Salad bar

A salad bar is a buffet-style table or counter at a restaurant, food market, or school cafeteria on which salad components are provided for customers or school students to assemble their own salad plates. Most salad bars provide lettuce, chopped tomatoes, assorted raw, sliced vegetables (such as cucumbers, carrots, celery, olives and green or red bell peppers), dried bread croutons, bacon bits, shredded cheese, and various types of salad dressing. Some salad bars also have additional food items such as cooked cold meats (such as turkey, chicken, ham, or tuna), cooked beans (e.g., chick peas, garbanzo beans or kidney beans), boiled eggs, cottage cheese, cold pasta salads, tortilla chips, bread rolls, soup, and fresh cut fruit slices.

A salad bar in a hotel


Many restaurants have claimed to have originated the salad bar concept.

The Freund's Sky Club Supper Club in Plover, Wisconsin, is believed to be the first salad bar. Russell Swanson of Swanson Equipment in Stevens Point, Wisconsin, who in 1950 had specialized in the manufacturing of bars for taverns, has stated that he is "most proud of designing and building that first salad bar."

A 1951 Yellow Pages listing refers to the "salad bar buffet" at Springfield, Illinois, restaurant The Cliffs.

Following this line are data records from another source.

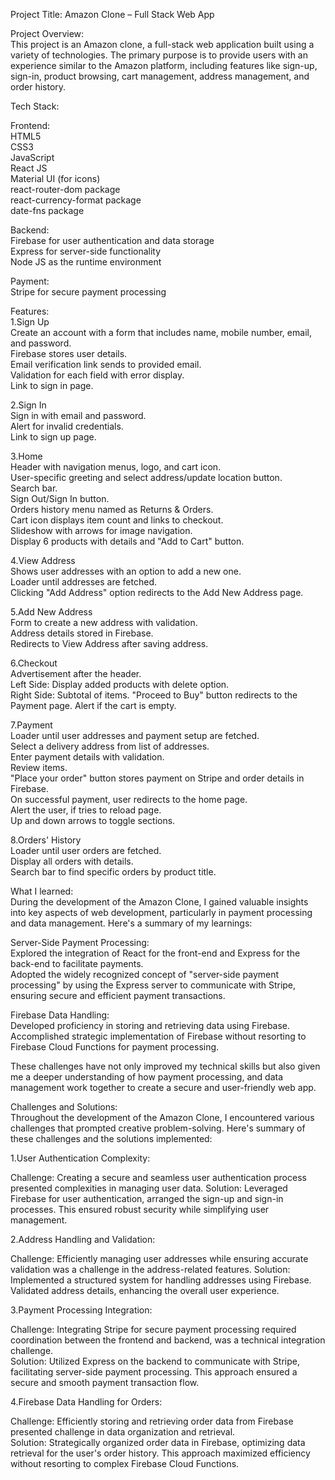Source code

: Project Title: Amazon Clone – Full Stack Web App  
  
  
Project Overview:  
This project is an Amazon clone, a full-stack web application built using a variety of technologies. The primary purpose is to provide users with an experience similar to the Amazon platform, including features like sign-up, sign-in, product browsing, cart management, address management, and order history.  
  
  
Tech Stack:  
  
Frontend:  
HTML5  
CSS3  
JavaScript  
React JS  
Material UI (for icons)  
react-router-dom package  
react-currency-format package  
date-fns package  
  
Backend:  
Firebase for user authentication and data storage  
Express for server-side functionality  
Node JS as the runtime environment  
  
Payment:  
Stripe for secure payment processing  
  
  
Features:  
1.Sign Up  
Create an account with a form that includes name, mobile number, email, and password.  
Firebase stores user details.  
Email verification link sends to provided email.  
Validation for each field with error display.  
Link to sign in page.  
  
2.Sign In  
Sign in with email and password.  
Alert for invalid credentials.  
Link to sign up page.  
  
3.Home  
Header with navigation menus, logo, and cart icon.  
User-specific greeting and select address/update location button.  
Search bar.  
Sign Out/Sign In button.  
Orders history menu named as Returns & Orders.  
Cart icon displays item count and links to checkout.  
Slideshow with arrows for image navigation.  
Display 6 products with details and "Add to Cart" button.  
  
4.View Address  
Shows user addresses with an option to add a new one.  
Loader until addresses are fetched.  
Clicking "Add Address" option redirects to the Add New Address page.  
  
5.Add New Address  
Form to create a new address with validation.  
Address details stored in Firebase.  
Redirects to View Address after saving address.  
  
6.Checkout  
Advertisement after the header.  
Left Side: Display added products with delete option.  
Right Side: Subtotal of items. "Proceed to Buy" button redirects to the Payment page. Alert if the cart is empty.  
  
7.Payment  
Loader until user addresses and payment setup are fetched.  
Select a delivery address from list of addresses.  
Enter payment details with validation.  
Review items.  
"Place your order" button stores payment on Stripe and order details in Firebase.  
On successful payment, user redirects to the home page.  
Alert the user, if tries to reload page.  
Up and down arrows to toggle sections.  
  
8.Orders' History  
Loader until user orders are fetched.  
Display all orders with details.  
Search bar to find specific orders by product title.  
  
  
What I learned:  
During the development of the Amazon Clone, I gained valuable insights into key aspects of web development, particularly in payment processing and data management. Here's a summary of my learnings:  
  
Server-Side Payment Processing:  
Explored the integration of React for the front-end and Express for the back-end to facilitate payments.  
Adopted the widely recognized concept of "server-side payment processing" by using the Express server to communicate with Stripe, ensuring secure and efficient payment transactions.  
  
Firebase Data Handling:  
Developed proficiency in storing and retrieving data using Firebase.
Accomplished strategic implementation of Firebase without resorting to Firebase Cloud Functions for payment processing.  
  
These challenges have not only improved my technical skills but also given me a deeper understanding of how payment processing, and data management work together to create a secure and user-friendly web app.  
  
  
Challenges and Solutions:  
Throughout the development of the Amazon Clone, I encountered various challenges that prompted creative problem-solving. Here's summary of these challenges and the solutions implemented:  
  
1.User Authentication Complexity:  
  
Challenge: Creating a secure and seamless user authentication process presented complexities in managing user data.
Solution: Leveraged Firebase for user authentication, arranged the sign-up and sign-in processes. This ensured robust security while simplifying user management.  
  
2.Address Handling and Validation:  
  
Challenge: Efficiently managing user addresses while ensuring accurate validation was a challenge in the address-related features.
Solution: Implemented a structured system for handling addresses using Firebase. Validated address details, enhancing the overall user experience.
  
3.Payment Processing Integration:  
  
Challenge: Integrating Stripe for secure payment processing required coordination between the frontend and backend, was a technical integration challenge.  
Solution: Utilized Express on the backend to communicate with Stripe, facilitating server-side payment processing. This approach ensured a secure and smooth payment transaction flow.  
  
4.Firebase Data Handling for Orders:   
  
Challenge: Efficiently storing and retrieving order data from Firebase presented challenge in data organization and retrieval.  
Solution: Strategically organized order data in Firebase, optimizing data retrieval for the user's order history. This approach maximized efficiency without resorting to complex Firebase Cloud Functions.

Salad bars may be "all-you-can-eat", where the customer may make unlimited plates or bowls of salad during the meal, or be limited to a single serving. Paying by weight of the materials in the salad is also possible; this option is particularly common for carry-out sales. Many supermarkets also include a salad bar (for which customers pay by weight) in the produce or delicatessen section.